San Michele, raffigurato secondo l’iconografia tradizionale, regge la bilancia del giudizio con la mano sinistra e con la destra brandisce la lancia per colpire il demonio che calpesta con i suoi calzari. La sua figura angelica, che si staglia sulle nuances azzurre del cielo, è ritratta con una tavolozza cromatica vivace e luminosa; essa contrasta fortemente con le tonalità brune e fredde del demonio e dei suoi compagni, dei quali accentua nell’espressione maligna la loro natura infernale. La scena è storicizzata con la precisa riproduzione nello sfondo delle basiliche paleocristiane di Cimitile e della nostra chiesetta.
Preceduto dalla nuova mensa eucaristica voluta dal Concilio Vaticano II , l’altare è sormontato da una struttura baroccheggiante a tempietto, che incornicia un’icona raffigurante San Raffaele e Tobiolo, opera firmata da Vincenzo Vincenti, noto artista dotato di buona competenza tecnica, di equilibrio compositivo e di sensibile cura nella selezione coloristica. Il quadro rispetta l’immagine tradizionale di questo sacro soggetto: il paesaggio verdeggiante, i protagonisti Raffaele e Tobia, il biblico pesce. ANTONIO FUSCO
note
[1] Gli altri due sono Michele e Gabriele, i cui nomi in ebraico significano rispettivamente “Chi come Dio? ” e “Dio è forte”. Gli arcangeli erano sette, secondo quanto afferma lo stesso san Raffaele nel libro di Tobia in cui dice: “Io sono Raffaele, uno dei sette angeli che sono a servizio di Dio e hanno accesso alla maestà del Signore” I testi sacri non sempre concordano sul nome degli altri quattro, dei quali il più noto è Uriel (Luce di Dio).

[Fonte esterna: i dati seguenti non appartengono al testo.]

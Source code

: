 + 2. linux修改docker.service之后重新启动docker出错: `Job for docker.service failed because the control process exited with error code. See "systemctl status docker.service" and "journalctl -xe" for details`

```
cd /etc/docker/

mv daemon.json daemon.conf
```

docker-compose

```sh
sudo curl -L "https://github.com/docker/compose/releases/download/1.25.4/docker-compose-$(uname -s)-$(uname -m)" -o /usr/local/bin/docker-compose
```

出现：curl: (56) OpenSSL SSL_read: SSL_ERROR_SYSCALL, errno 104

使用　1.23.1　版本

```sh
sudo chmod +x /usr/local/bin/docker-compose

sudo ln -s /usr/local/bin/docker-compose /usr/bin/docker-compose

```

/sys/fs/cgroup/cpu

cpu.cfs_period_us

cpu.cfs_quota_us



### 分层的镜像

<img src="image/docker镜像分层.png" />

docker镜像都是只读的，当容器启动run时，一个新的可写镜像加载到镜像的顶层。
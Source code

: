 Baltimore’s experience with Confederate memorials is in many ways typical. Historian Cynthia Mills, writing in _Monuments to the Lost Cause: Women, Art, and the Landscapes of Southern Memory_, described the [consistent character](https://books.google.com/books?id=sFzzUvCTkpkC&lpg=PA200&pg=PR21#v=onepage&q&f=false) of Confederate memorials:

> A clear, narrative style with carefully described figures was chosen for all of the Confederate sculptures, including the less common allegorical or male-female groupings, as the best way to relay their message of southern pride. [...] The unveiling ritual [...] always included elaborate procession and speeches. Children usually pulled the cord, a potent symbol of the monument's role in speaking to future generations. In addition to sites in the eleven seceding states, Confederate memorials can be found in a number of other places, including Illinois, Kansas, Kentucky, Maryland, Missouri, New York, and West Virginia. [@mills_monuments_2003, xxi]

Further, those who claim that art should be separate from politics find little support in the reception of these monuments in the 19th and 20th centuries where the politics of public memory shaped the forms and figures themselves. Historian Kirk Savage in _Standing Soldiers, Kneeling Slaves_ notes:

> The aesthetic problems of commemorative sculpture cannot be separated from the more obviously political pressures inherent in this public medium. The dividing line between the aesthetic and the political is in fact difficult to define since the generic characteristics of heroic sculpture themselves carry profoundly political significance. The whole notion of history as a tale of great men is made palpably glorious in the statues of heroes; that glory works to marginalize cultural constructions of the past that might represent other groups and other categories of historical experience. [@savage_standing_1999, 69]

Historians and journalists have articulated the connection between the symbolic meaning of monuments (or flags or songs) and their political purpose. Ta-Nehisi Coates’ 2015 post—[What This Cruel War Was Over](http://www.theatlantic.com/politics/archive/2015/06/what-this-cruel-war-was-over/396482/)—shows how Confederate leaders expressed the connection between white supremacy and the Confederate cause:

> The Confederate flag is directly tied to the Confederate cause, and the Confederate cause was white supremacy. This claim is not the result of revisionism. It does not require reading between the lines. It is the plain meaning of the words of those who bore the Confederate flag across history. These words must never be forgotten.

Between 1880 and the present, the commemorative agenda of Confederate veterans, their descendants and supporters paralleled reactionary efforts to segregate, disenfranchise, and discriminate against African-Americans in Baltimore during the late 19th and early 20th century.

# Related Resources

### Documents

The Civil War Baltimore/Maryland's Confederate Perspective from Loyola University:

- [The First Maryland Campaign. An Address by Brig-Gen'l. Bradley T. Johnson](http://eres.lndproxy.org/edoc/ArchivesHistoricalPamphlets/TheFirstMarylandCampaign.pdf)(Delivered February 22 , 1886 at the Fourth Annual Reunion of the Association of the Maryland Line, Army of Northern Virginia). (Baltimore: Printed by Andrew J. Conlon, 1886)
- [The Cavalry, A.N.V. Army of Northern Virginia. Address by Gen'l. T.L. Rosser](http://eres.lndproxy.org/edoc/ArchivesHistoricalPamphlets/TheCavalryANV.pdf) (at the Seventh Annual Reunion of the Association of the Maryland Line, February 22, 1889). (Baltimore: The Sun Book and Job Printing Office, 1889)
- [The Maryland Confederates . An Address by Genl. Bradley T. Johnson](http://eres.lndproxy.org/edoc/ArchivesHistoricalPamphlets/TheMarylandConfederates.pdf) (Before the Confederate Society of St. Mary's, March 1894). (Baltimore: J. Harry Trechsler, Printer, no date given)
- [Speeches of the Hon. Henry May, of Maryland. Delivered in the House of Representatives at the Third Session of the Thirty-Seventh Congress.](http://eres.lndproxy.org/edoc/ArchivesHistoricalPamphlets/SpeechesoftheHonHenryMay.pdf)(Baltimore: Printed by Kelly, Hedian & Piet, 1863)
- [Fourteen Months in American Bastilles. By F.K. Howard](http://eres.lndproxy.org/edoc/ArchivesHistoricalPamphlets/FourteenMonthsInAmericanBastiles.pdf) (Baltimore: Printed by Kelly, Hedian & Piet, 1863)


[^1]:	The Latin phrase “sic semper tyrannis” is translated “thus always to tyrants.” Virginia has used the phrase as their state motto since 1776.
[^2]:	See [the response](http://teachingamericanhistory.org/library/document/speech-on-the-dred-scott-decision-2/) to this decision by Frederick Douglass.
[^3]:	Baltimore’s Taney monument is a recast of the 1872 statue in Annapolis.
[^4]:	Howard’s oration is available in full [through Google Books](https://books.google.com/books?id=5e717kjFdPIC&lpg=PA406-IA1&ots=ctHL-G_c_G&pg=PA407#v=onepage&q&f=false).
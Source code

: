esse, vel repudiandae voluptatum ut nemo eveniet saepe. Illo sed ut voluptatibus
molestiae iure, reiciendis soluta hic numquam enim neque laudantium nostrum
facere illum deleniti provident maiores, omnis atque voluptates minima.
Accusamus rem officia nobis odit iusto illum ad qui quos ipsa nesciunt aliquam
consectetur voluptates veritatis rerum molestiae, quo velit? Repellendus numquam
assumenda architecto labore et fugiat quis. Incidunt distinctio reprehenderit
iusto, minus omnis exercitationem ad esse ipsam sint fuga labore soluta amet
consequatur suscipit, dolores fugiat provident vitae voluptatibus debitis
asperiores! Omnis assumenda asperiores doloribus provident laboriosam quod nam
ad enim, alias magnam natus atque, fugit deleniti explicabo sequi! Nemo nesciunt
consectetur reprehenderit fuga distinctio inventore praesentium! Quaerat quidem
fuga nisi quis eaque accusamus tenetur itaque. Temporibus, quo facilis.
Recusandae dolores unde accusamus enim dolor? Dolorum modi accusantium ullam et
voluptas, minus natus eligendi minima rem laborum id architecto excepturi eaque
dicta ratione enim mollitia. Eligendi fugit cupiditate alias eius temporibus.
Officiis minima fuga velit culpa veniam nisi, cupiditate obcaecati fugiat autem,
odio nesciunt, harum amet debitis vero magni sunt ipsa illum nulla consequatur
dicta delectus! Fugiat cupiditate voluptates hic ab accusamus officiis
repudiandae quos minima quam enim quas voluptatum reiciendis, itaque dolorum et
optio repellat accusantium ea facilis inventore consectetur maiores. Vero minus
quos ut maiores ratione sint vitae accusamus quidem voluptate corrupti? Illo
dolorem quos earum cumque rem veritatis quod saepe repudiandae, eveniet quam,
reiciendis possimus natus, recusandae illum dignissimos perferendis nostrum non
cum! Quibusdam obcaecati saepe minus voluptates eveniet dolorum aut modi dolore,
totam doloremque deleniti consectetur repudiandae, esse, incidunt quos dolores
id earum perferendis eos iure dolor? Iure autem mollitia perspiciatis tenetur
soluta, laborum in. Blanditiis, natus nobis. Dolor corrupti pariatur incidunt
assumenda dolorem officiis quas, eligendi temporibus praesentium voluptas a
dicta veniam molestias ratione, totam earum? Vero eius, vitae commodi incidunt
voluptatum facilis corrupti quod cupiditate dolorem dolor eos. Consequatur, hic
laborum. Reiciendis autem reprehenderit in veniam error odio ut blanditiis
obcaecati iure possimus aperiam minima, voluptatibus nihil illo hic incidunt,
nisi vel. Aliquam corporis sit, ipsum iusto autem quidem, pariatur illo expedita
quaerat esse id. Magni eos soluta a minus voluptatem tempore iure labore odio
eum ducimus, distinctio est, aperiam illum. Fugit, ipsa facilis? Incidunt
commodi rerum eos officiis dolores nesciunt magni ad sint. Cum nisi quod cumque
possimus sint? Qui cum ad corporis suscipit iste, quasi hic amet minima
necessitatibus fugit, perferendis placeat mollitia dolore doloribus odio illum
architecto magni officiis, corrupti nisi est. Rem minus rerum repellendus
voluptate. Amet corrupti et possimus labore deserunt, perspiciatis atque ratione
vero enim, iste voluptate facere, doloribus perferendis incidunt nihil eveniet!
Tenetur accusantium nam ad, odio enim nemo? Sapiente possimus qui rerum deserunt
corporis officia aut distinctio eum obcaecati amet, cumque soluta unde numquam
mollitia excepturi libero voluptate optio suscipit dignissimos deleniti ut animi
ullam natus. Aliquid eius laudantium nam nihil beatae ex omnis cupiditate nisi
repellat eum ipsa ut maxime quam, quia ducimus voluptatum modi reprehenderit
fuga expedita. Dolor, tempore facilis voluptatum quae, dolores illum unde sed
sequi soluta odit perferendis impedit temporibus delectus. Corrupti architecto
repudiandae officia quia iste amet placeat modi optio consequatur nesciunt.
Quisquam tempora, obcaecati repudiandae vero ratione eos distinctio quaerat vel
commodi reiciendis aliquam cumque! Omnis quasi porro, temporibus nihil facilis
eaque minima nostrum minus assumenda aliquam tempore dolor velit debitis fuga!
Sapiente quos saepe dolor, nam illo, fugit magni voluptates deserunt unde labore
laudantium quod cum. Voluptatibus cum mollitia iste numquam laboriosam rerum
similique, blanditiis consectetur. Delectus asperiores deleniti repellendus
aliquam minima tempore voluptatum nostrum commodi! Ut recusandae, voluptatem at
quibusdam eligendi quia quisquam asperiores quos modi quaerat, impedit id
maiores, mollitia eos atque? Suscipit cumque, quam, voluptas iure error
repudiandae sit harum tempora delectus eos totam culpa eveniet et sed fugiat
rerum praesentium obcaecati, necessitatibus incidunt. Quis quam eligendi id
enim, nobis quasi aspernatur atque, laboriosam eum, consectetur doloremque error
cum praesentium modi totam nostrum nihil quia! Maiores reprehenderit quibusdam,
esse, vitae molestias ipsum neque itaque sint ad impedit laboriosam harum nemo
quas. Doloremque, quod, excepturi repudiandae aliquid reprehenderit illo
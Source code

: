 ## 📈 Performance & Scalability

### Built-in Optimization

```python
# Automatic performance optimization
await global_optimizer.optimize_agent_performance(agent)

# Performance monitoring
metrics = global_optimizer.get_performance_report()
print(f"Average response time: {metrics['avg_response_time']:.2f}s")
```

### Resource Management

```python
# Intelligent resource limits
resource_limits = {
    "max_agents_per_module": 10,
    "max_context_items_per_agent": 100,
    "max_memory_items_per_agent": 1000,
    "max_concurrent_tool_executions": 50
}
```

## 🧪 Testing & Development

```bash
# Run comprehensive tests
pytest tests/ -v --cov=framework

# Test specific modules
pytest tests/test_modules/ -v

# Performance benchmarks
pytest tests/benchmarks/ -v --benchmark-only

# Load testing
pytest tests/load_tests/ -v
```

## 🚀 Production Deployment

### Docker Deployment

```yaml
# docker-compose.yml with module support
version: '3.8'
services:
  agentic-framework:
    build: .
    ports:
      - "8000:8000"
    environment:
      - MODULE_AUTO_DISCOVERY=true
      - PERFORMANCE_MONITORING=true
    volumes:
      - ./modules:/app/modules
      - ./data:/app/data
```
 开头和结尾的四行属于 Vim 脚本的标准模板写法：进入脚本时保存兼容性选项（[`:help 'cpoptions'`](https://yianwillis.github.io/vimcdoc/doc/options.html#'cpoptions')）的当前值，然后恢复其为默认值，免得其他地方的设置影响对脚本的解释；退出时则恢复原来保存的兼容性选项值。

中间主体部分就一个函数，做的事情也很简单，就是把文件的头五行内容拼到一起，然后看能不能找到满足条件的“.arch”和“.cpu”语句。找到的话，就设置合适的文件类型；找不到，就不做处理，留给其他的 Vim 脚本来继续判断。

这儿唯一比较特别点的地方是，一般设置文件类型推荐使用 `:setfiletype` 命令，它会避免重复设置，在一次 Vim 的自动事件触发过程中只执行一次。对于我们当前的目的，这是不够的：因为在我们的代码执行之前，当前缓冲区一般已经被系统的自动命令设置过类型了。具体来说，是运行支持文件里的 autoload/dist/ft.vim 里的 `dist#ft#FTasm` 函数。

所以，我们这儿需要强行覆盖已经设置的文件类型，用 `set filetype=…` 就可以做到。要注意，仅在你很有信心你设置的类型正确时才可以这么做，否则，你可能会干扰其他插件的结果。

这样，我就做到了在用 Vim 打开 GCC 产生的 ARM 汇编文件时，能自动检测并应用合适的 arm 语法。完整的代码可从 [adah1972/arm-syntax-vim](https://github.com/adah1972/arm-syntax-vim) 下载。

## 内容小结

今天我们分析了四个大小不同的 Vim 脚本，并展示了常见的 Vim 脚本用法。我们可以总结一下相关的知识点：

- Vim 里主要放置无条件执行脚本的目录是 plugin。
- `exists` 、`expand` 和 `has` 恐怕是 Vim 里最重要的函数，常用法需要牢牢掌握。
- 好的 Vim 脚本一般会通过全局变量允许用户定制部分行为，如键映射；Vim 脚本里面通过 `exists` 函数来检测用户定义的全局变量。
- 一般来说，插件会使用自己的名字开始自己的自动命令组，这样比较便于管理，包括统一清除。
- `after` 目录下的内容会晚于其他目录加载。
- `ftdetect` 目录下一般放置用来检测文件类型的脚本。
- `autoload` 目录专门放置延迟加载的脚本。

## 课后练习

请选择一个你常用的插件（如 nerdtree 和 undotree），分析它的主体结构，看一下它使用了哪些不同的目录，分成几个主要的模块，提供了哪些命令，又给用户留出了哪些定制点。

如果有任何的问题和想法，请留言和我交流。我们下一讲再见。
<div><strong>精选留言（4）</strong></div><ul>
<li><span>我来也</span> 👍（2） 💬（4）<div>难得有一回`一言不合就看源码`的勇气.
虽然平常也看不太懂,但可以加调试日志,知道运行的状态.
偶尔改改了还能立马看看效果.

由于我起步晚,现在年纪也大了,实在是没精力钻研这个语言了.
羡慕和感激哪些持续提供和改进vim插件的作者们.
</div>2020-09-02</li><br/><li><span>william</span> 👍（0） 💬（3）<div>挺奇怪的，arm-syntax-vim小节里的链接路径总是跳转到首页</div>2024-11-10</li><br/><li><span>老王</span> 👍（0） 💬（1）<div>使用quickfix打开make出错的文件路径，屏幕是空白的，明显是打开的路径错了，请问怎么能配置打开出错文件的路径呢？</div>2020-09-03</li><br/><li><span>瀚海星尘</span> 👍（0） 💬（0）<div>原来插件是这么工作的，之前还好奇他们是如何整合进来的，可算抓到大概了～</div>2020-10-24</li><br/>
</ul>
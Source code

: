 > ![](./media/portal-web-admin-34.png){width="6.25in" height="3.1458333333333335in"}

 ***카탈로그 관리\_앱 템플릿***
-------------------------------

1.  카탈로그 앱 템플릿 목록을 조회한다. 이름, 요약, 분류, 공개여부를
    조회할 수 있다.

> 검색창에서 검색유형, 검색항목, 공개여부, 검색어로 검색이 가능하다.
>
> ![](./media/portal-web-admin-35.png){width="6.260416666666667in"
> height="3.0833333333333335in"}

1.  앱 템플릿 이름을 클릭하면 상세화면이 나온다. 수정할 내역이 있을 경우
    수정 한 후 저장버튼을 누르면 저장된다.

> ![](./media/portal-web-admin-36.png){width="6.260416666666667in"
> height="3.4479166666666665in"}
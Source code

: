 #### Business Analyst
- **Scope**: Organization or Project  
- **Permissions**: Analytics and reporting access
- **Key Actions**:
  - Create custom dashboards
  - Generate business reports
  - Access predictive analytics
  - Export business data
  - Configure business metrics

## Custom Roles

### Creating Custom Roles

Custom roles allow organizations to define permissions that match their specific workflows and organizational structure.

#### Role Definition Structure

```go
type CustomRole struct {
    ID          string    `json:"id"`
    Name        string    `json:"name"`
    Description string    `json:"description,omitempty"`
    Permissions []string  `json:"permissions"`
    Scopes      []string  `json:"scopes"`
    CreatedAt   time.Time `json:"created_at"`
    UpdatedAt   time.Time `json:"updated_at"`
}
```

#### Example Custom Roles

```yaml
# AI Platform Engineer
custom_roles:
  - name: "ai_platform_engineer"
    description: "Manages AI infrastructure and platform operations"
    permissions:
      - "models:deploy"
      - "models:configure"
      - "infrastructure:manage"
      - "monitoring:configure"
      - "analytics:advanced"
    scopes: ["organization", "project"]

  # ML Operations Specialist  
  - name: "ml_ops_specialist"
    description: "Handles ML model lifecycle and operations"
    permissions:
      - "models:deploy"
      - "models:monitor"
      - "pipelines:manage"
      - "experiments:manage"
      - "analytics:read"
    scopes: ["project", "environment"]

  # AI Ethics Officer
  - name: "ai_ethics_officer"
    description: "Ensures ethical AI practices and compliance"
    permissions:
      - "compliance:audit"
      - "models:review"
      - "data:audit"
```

[2] Cfr. San Paolo Editrice: La Bibbia, tipografia Rotolito, Seggiano di Piltello (MI) , 2014.
[3] La nobile dimora, ampiamente manomessa, ha perduto il suo iniziale aspetto estetico, sia nel prospetto sia nelle quinte
del cortile.
[4] Questo tratto, proveniente da Marigliano – San Vitaliano deviava per Cimitile senza toccare Nola, escludendo più avanti anche Avella.
[5] Cfr, Ebanista Carlo (a cura), Cumignano e Gallo – Alle origini del Comune di Comiziaano, pp. 27 – 41, 115 – 125, Tavolato Edizioni, Cimitile 2012.